An algorithm to apply the filtering is shown in Figure 4.

The application of such filtering is often referred to as convolution, and if you like you can go wild inventing your own filters using the Process ▸ Filters ▸ Convolve…​ command. This allows you to choose which specific coefficients the filter should have, arranged in rows and columns. If you choose the Normalize Kernel option then the coefficients are scaled so that they add to 1 (if possible), by dividing by the sum of all the coefficients.

Often, we want to detect structures in images that are distinguishable from the background because of their edges. So if we could detect the edges we would be making good progress. Because an edge is usually characterized by a relatively sharp transition in pixel values – i.e. by a steep increase or decrease in the profile across the image – gradient filters can be used to help.

A very simple gradient filter has the coefficients -1, 0, 1. Applied to an image, this replaces every pixel with the difference between the pixel to the right and the pixel to the left.

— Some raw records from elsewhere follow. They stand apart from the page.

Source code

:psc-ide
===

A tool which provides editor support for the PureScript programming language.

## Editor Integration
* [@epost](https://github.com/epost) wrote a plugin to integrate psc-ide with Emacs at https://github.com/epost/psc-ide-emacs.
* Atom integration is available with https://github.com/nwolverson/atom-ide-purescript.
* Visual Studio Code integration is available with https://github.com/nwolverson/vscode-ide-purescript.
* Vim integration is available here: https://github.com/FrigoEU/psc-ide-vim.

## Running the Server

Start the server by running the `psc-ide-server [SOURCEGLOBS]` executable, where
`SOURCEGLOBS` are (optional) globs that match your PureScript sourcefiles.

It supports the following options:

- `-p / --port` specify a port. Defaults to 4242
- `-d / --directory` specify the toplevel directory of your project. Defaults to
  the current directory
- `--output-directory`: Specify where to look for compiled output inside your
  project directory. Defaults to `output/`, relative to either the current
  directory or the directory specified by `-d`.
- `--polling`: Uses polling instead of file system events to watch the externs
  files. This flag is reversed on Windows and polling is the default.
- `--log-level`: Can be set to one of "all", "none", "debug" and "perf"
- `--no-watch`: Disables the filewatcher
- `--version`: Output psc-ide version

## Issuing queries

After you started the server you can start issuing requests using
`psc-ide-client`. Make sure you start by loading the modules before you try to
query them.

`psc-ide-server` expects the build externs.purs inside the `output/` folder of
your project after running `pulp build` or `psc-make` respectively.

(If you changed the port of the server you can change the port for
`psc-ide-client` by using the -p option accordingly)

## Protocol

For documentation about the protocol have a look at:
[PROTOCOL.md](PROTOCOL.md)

The output is positive whenever the fluorescence is increasing horizontally, negative when the fluorescence is decreasing, and zero if the fluorescence is constant – no matter what the original constant value was, so that flat areas are zero in the gradient image irrespective of their original brightness. We can also rotate the filter by 90 and get a vertical gradient image (Figure 5).

Having two gradient images with positive and negative values can be somewhat hard to work with. If we square all the pixels in each, the values become positive. Then we can add both the horizontal and vertical images together to combine their information. If we compute the square root of the result, we get what is known as the gradient magnitude^[3], which has high values around edges, and low values everywhere else. This is (almost) what is done by the command Process ▸ Find Edges.

Although linear filtering and convolution are terms that are often used synonymously, the former is a quite general term while the latter can be used in a somewhat more restricted sense. Specifically, for convolution the filter should be rotated by 180 before applying the algorithm of Figure 4. If the algorithm is applied without the rotation, the result is really a correlation. However, this distinction is not always kept in practice; convolution is the more common term, and often used in image processing literature whenever no rotation is applied. Fortunately, much of the time we use symmetric filters, in which case it makes absolutely no difference which method is used. But for gradient filters, for example, it is good to be aware that the sign out the output (i.e. positive or negative) would be affected.

Rank filters effectively sort the values of all the neighboring pixels in ascending order, and then choose the output based upon this ordered list. The most common example is the median filter, in which the pixel value at the center of the list is used for the filtered output.

The result of applying a median filter is often similar to that of applying a mean filter, but has the major advantage of removing extreme isolated values completely, without allowing them to have an impact upon surrounding pixels. This is in contrast to a mean filter, which cannot ignore extreme pixels but rather will smooth them out into occupying larger regions (Figure 9). However, a disadvantage of a median filter is that it can seem to introduce patterns or textures that were not present in the original image, at least whenever the size of the filter increases (see Figure 13D). Another disadvantage is that large median filters tend to be slow.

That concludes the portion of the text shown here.